This is a post about politicians, pensioners and social care. It follows on from my blogs on the previous two Sunday’s which are entitled – “Older People are Clutter” and “Social Care Straws in the Wind”.
The local election season is upon us and in an effort to capture the voter’s attention, the Labour Party, under Jeremy Corbyn’s leadership, is bidding to attract the pensioner’s vote. Their first promise is to maintain the triple-lock protection on state pension increases until 2024. They have also pledged to keep the Winter Fuel Allowance and free bus passes. This would be a very welcome move for the poorest pensioners since our state pension is still one of the lowest in Europe. However, it also gives a universal benefit to all pensioners, which is hardly likely to endear them to the younger population, who will probably have to work until they are 75 before they get a pension at all.
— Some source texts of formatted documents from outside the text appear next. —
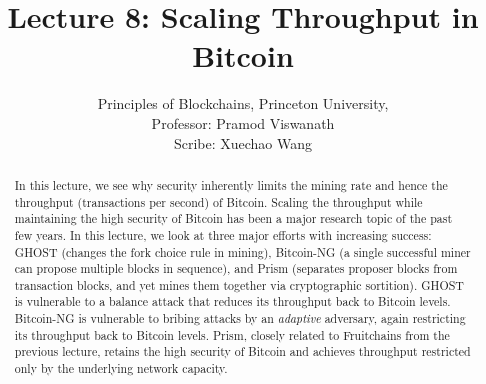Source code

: \documentclass{article}
\title{Lecture 8:  Scaling Throughput in Bitcoin}
\author{Principles of Blockchains, Princeton University,  \\ Professor:  Pramod Viswanath \\ Scribe:  Xuechao Wang}
\begin{document}
\maketitle

\begin{abstract}
In this lecture, we see why security inherently limits the mining rate and hence the throughput (transactions per second) of Bitcoin. Scaling the throughput while maintaining the high security of Bitcoin has been a major research topic of the past few years. In this lecture, we look at three major efforts with increasing success: {\sf GHOST} (changes the fork choice rule in mining), {\sf Bitcoin-NG} (a single successful miner can propose multiple blocks in sequence), and {\sf Prism} (separates proposer blocks from transaction blocks, and yet mines them together via cryptographic sortition). {\sf GHOST} is vulnerable to a balance attack that reduces its throughput back to Bitcoin levels. {\sf Bitcoin-NG} is vulnerable to bribing attacks by an {\em  adaptive} adversary, again restricting its throughput back to Bitcoin levels. {\sf Prism}, closely related to {\sf Fruitchains} from the previous lecture, retains the high security of Bitcoin and achieves throughput restricted only by the underlying network capacity. 
\end{abstract}
\end{document}
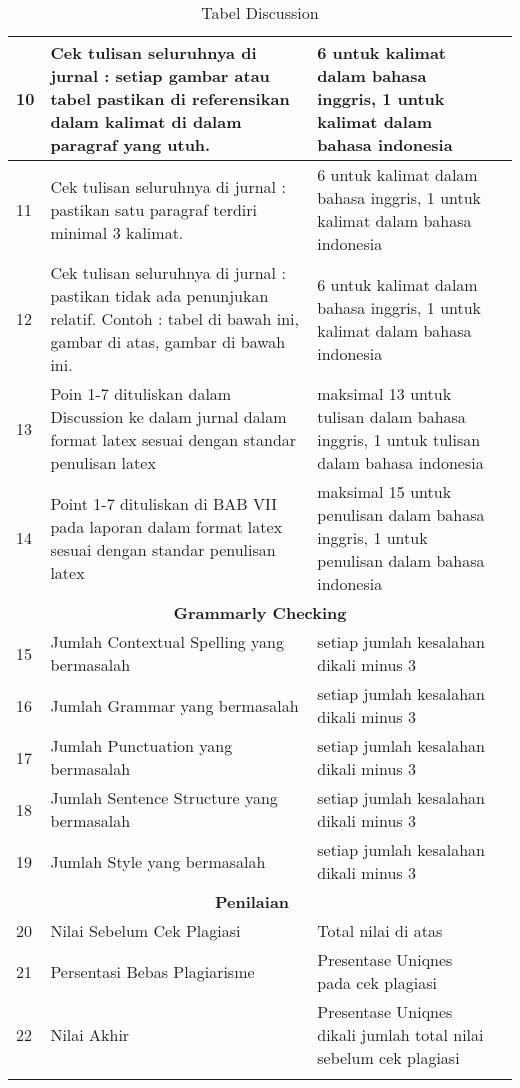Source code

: \begin{longtable}{|p{}|p{}|p{}|p{}|}
10 &Cek tulisan seluruhnya di jurnal : setiap gambar atau tabel pastikan di referensikan dalam kalimat di dalam paragraf yang utuh.& 6 untuk kalimat dalam bahasa inggris, 1 untuk kalimat dalam bahasa indonesia & \\ \hline

11 &Cek tulisan seluruhnya di jurnal : pastikan satu paragraf terdiri minimal 3 kalimat. & 6 untuk kalimat dalam bahasa inggris, 1 untuk kalimat dalam bahasa indonesia& \\ \hline

12 &Cek tulisan seluruhnya di jurnal : pastikan tidak ada penunjukan relatif. Contoh : tabel di bawah ini, gambar di atas, gambar di bawah ini. & 6 untuk kalimat dalam bahasa inggris, 1 untuk kalimat dalam bahasa indonesia&  \\ \hline

13 &Poin 1-7 dituliskan dalam Discussion ke dalam jurnal dalam format latex sesuai dengan standar penulisan latex & maksimal 13 untuk tulisan dalam bahasa inggris, 1 untuk tulisan dalam bahasa indonesia & \\ \hline

14 &Point 1-7 dituliskan di BAB VII pada laporan dalam format latex sesuai dengan standar penulisan latex & maksimal 15 untuk penulisan dalam bahasa inggris, 1 untuk penulisan dalam bahasa indonesia & \\ \hline


\multicolumn{4}{c}{\textbf{Grammarly Checking}}\\ \hline

15 &Jumlah Contextual Spelling yang bermasalah&setiap jumlah kesalahan dikali minus 3& \\ \hline

16 &Jumlah Grammar yang bermasalah&setiap jumlah kesalahan dikali minus 3& \\ \hline

17 &Jumlah Punctuation yang bermasalah&setiap jumlah kesalahan dikali minus 3& \\ \hline

18 &Jumlah Sentence Structure yang bermasalah&setiap jumlah kesalahan dikali minus 3& \\ \hline

19 &Jumlah Style yang bermasalah&setiap jumlah kesalahan dikali minus 3& \\ \hline

\multicolumn{3}{c}{\textbf{Penilaian}}\\ \hline

20 &Nilai Sebelum Cek Plagiasi&Total nilai di atas& \\ \hline

21 &Persentasi Bebas Plagiarisme&Presentase Uniqnes pada cek plagiasi& \\ \hline

22 &Nilai Akhir&Presentase Uniqnes dikali jumlah total nilai sebelum cek plagiasi& \\ \hline

\caption{Tabel Discussion}
\label{table:Discussion}
\end{longtable}

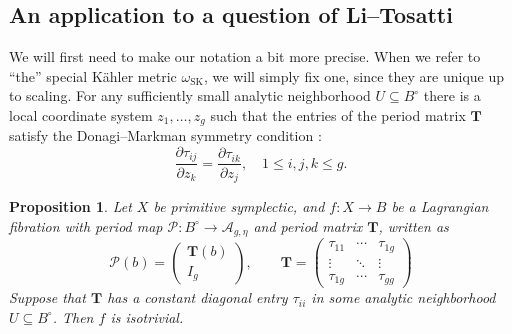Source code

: \documentclass[12pt]{amsart}
\newcommand{\cP}{\mathcal{P}}
\newcommand{\cA}{\mathcal{A}}
\newtheorem{proposition}[theorem]{Proposition}
\theoremstyle{definition}
\numberwithin{equation}{section}
\begin{document}
\subsection{An application to a question of Li--Tosatti} 

We will first need to make our notation a bit more precise. When we refer to 
``the'' special K\"ahler metric \(\omega_\mathrm{SK}\), we will simply fix one, 
since they are unique up to scaling. For any sufficiently small analytic neighborhood 
\(U \subseteq B^\circ\) there is a local coordinate system \(z_1, \dots, z_g\) 
such that the entries of the period matrix \(\mathbf{T}\) satisfy the 
Donagi--Markman symmetry condition \cite{donagi-markman94}:
\begin{equation} \label{eq-donagi-markman}
    \frac{\partial \tau_{ij}}{\partial z_k} = \frac{\partial \tau_{ik}}{\partial z_j}, 
    \quad 1 \leq i, j, k \leq g.
\end{equation}


\begin{proposition} \label{constant-diagonal-entry}
    Let \(X\) be primitive symplectic, and \(f: X \to B\) be a Lagrangian fibration 
    with period map \(\cP: B^\circ \to \cA_{g, \eta}\) and period matrix \(\mathbf{T}\), written as
    \begin{equation*}
        \cP(b) = \begin{pmatrix}
            \mathbf{T}(b) \\ I_g
        \end{pmatrix},\qquad \mathbf{T} = \begin{pmatrix}
            \tau_{11} & \cdots & \tau_{1g} \\ 
            \vdots & \ddots & \vdots \\ 
            \tau_{1g} & \cdots & \tau_{gg}
        \end{pmatrix}
    \end{equation*}
    Suppose that \(\mathbf{T}\) has a constant diagonal entry \(\tau_{ii}\)
    in some analytic neighborhood \(U \subseteq B^\circ\). Then \(f\) is isotrivial.
\end{proposition}
\end{document}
It will cost in the order of £4 billion ! But, paying for this is something that Mr Corbyn will not have to worry about, unless he gets elected, which seems highly unlikely at the moment.
The second bold policy move is to increase the minimum wage to £10 an hour by 2020. This tops the Conservative’s promise to raise the minimum wage to £9 an hour to 2020. About 5.6 million workers will benefit from the rise, but other estimates suggest that 60,000jobs could be lost. Although this will be welcomed by the lowest paid workers, there seems to be little indication of exactly where the money is coming from to pay for it. The knock on effect of a pay rise of this magnitude would probably be to accelerate the closure of more residential care homes for older people and further shrink state-funded domiciliary care. This would probably propel many more people into A&E.
These two “dreamt up in a moment” policies are a cynical ploy to attract votes. They illustrate completely the careless regard in which old people are held.